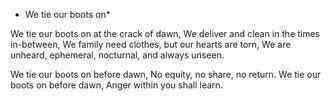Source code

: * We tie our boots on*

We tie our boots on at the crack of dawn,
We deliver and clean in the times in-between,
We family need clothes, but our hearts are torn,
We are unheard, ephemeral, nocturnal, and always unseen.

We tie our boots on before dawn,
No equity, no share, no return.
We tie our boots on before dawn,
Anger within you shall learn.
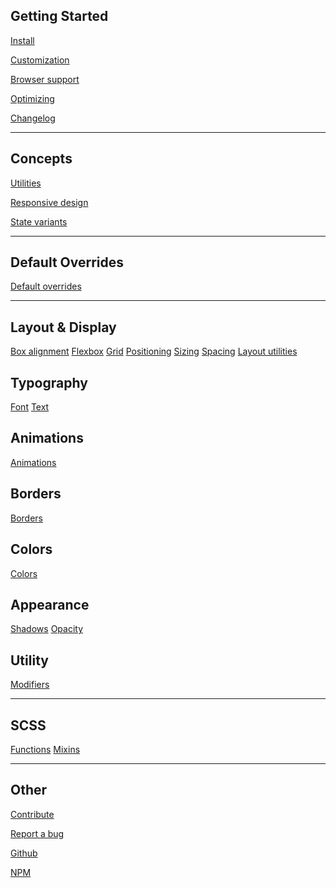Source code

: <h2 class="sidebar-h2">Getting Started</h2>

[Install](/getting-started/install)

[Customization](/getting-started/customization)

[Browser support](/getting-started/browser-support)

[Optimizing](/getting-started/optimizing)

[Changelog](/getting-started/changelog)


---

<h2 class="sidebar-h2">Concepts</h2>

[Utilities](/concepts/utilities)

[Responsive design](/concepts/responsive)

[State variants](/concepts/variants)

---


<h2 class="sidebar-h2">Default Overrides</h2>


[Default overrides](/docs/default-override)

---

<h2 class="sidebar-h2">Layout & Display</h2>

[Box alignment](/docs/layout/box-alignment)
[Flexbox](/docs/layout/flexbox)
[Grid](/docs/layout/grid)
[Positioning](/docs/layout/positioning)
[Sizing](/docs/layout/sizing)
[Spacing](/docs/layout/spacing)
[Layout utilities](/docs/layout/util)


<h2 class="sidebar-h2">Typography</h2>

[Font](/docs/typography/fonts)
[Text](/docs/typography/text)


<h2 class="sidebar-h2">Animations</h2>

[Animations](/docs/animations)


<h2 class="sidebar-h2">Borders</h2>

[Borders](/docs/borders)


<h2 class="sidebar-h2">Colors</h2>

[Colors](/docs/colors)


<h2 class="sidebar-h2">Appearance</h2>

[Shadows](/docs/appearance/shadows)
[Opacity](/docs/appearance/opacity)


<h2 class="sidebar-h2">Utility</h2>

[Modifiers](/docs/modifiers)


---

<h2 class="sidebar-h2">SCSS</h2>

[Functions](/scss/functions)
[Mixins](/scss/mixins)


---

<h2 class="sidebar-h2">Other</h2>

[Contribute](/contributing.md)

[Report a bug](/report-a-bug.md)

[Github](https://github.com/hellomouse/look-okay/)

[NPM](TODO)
---
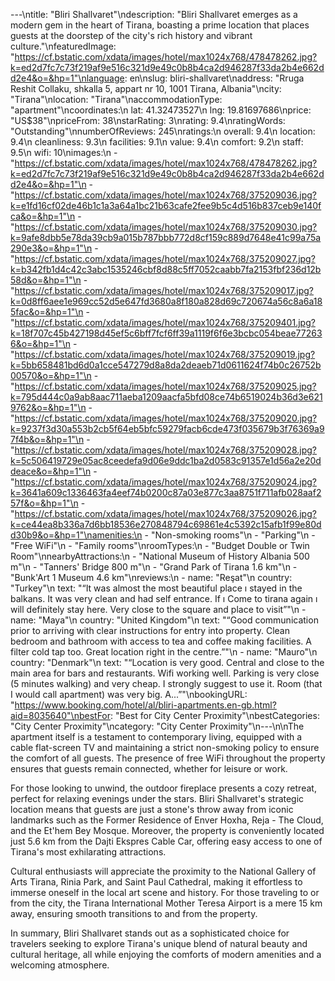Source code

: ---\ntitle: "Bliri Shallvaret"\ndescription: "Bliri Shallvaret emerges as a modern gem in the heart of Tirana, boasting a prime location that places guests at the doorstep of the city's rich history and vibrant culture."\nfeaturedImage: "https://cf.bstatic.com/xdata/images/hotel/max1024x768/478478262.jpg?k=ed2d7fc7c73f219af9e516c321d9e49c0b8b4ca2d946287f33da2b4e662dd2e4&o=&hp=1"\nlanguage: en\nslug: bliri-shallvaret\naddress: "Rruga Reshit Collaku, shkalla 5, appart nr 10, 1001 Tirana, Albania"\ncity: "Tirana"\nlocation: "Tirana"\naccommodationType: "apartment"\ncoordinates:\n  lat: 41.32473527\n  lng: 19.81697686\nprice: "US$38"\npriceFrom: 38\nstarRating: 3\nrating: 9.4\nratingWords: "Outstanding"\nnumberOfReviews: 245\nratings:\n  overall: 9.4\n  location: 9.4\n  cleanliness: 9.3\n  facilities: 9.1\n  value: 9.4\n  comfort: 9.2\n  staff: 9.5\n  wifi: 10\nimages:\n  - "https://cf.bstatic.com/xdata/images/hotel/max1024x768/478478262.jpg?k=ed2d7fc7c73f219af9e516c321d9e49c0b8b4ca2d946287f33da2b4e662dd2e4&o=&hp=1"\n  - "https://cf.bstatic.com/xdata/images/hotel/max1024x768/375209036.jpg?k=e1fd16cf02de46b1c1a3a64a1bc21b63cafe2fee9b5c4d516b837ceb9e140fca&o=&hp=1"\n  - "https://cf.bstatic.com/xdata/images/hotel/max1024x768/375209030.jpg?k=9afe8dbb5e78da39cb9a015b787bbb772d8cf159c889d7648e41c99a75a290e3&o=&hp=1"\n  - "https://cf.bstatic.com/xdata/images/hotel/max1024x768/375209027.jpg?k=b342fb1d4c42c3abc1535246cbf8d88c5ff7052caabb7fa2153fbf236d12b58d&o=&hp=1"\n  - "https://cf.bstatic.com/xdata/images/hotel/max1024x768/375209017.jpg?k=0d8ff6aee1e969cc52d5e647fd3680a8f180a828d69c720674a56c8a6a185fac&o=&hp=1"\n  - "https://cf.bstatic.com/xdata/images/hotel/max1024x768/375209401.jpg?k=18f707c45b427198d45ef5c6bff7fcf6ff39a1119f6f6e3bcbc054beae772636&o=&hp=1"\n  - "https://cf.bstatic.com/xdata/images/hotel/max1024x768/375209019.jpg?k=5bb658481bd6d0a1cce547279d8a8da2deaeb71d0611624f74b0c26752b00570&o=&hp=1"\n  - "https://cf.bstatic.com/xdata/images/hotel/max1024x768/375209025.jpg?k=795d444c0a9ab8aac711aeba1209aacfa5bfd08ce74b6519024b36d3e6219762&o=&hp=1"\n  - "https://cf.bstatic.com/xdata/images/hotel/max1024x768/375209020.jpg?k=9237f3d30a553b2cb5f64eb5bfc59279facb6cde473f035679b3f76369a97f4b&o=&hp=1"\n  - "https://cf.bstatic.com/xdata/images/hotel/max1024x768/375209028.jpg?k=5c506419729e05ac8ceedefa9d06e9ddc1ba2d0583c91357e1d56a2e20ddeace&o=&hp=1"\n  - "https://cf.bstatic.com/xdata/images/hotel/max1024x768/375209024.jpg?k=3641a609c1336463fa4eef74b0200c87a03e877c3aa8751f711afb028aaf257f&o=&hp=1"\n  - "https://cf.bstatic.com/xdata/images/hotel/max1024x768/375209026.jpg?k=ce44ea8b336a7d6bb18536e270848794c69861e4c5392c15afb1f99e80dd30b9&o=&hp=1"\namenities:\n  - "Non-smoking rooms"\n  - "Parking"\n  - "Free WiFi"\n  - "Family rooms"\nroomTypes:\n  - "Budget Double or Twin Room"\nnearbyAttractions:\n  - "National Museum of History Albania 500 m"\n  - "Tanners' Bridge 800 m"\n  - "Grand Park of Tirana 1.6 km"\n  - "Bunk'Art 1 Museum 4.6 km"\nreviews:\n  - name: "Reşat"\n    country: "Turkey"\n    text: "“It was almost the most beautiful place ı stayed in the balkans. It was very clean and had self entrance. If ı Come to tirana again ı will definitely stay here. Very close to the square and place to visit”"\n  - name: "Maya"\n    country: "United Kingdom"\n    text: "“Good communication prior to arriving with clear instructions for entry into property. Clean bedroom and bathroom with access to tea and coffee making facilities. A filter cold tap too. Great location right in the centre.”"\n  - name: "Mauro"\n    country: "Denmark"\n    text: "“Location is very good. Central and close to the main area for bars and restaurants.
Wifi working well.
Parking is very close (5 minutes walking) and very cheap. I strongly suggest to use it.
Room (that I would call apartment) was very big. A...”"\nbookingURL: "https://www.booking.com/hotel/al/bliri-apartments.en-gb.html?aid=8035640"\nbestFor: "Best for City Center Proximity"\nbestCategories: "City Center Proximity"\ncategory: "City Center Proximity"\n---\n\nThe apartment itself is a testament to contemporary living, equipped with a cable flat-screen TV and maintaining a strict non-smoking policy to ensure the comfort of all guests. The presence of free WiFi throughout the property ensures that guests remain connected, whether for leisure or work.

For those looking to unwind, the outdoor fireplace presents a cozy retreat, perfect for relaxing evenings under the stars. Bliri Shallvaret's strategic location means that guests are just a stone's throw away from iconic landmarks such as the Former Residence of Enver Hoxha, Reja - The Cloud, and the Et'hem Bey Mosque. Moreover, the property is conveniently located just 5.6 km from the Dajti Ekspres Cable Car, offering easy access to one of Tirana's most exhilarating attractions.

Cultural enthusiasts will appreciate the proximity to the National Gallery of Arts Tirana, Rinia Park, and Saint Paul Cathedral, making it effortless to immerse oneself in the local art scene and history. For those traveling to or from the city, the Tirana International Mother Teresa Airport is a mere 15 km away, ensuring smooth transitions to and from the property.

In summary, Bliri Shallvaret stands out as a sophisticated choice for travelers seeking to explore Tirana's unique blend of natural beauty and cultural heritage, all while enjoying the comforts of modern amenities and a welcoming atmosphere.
...
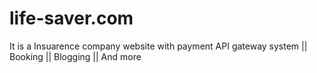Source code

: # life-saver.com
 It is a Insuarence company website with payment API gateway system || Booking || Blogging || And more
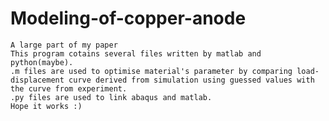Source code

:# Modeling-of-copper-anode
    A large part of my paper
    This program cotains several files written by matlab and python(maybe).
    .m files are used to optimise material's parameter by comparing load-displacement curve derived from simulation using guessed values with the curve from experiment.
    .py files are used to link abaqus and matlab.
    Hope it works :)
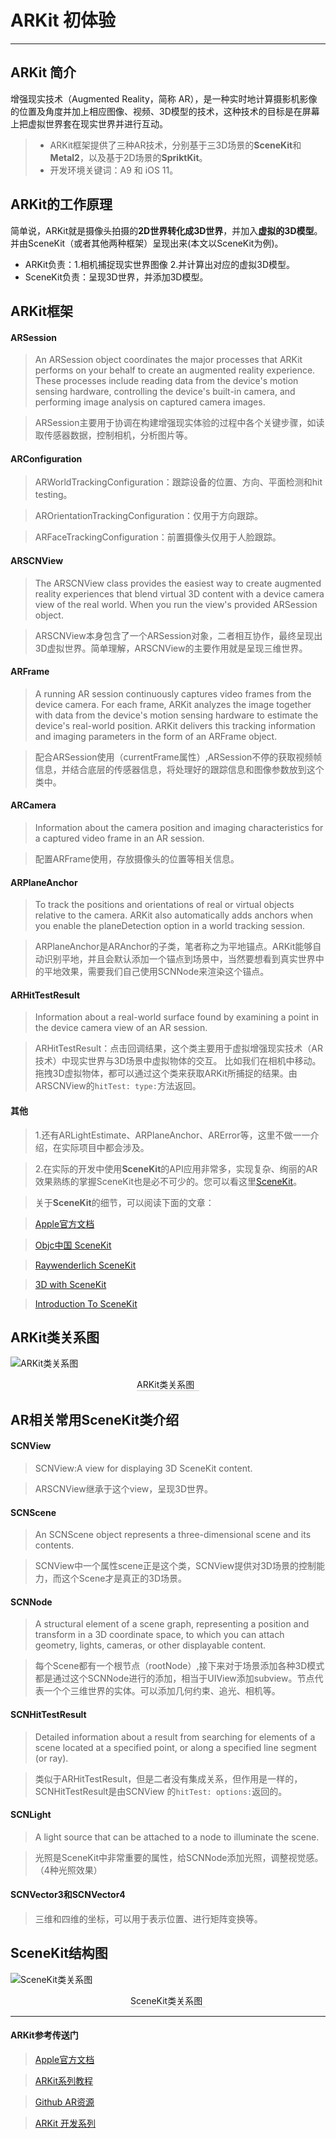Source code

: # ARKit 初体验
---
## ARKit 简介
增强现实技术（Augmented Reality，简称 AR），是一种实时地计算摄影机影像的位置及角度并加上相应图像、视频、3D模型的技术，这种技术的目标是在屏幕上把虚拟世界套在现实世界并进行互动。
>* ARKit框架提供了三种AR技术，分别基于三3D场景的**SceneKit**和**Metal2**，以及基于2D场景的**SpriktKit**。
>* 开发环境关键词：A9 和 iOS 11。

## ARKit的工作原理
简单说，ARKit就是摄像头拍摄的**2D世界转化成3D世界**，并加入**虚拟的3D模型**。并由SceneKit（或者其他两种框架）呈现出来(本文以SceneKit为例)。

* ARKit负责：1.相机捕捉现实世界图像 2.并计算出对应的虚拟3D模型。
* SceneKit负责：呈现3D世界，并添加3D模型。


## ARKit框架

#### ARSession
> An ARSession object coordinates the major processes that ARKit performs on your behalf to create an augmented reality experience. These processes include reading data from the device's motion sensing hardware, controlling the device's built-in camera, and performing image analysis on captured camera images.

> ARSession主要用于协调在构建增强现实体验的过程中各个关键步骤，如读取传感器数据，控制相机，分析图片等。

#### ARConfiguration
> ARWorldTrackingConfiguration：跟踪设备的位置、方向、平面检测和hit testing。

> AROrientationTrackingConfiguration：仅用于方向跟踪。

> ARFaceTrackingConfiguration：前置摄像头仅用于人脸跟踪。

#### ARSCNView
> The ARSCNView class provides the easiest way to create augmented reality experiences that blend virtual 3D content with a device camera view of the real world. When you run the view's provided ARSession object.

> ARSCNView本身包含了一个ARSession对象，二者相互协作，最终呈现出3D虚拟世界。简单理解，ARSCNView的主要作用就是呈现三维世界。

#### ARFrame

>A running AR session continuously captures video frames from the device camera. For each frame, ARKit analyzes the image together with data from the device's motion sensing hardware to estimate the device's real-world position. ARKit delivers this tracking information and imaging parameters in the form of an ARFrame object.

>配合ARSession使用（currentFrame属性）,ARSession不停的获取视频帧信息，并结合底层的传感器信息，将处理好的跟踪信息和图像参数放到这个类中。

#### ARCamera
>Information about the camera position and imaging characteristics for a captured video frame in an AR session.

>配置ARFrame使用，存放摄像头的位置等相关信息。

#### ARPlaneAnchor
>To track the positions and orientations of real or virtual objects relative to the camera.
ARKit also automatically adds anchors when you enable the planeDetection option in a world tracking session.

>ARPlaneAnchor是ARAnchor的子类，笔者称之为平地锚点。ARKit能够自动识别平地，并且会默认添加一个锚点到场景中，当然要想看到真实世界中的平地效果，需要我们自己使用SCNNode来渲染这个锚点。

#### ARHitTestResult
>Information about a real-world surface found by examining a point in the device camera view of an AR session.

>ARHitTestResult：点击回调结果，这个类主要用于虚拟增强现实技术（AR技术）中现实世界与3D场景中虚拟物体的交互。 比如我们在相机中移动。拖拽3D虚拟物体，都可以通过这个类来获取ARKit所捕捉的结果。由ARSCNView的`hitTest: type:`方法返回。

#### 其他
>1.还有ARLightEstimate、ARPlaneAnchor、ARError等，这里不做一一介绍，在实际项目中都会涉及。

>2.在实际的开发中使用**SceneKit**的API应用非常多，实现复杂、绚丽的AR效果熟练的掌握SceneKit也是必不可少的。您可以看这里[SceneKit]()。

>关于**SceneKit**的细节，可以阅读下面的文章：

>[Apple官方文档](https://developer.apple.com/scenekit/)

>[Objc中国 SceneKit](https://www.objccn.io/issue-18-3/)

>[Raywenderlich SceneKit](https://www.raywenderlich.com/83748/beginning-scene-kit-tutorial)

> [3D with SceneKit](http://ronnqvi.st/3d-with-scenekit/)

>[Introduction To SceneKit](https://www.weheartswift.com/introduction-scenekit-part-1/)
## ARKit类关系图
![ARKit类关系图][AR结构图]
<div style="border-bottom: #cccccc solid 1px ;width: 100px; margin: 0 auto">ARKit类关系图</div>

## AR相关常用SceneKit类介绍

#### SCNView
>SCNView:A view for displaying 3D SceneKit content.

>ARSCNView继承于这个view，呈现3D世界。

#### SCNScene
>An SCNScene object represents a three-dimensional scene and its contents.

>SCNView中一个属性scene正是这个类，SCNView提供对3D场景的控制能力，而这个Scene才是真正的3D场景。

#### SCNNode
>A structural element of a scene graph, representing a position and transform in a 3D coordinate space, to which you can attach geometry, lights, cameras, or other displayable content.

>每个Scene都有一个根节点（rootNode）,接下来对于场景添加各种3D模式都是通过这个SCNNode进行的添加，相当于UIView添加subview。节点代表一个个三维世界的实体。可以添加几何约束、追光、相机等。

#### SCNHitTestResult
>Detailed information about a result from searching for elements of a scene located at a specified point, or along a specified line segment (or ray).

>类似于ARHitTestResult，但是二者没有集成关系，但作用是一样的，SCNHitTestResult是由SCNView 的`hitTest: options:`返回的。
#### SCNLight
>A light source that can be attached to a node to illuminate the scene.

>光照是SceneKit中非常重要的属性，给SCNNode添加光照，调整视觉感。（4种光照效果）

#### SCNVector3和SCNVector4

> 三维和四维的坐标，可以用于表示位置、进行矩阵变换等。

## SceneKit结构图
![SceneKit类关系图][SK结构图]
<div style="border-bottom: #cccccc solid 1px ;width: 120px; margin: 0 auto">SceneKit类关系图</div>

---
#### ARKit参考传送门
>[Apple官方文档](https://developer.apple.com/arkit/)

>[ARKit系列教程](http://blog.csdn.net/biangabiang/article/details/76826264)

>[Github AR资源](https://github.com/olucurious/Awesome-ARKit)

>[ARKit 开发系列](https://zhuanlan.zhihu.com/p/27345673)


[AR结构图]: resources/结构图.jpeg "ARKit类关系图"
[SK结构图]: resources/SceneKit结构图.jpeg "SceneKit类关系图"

◆ **TASK TO COMPLETE**: Filter the entries down to the lines containing "developer". Copy each of those lines.

◆ **EXPECTED ANSWER**:
>[Apple官方文档](https://developer.apple.com/scenekit/)
>[Apple官方文档](https://developer.apple.com/arkit/)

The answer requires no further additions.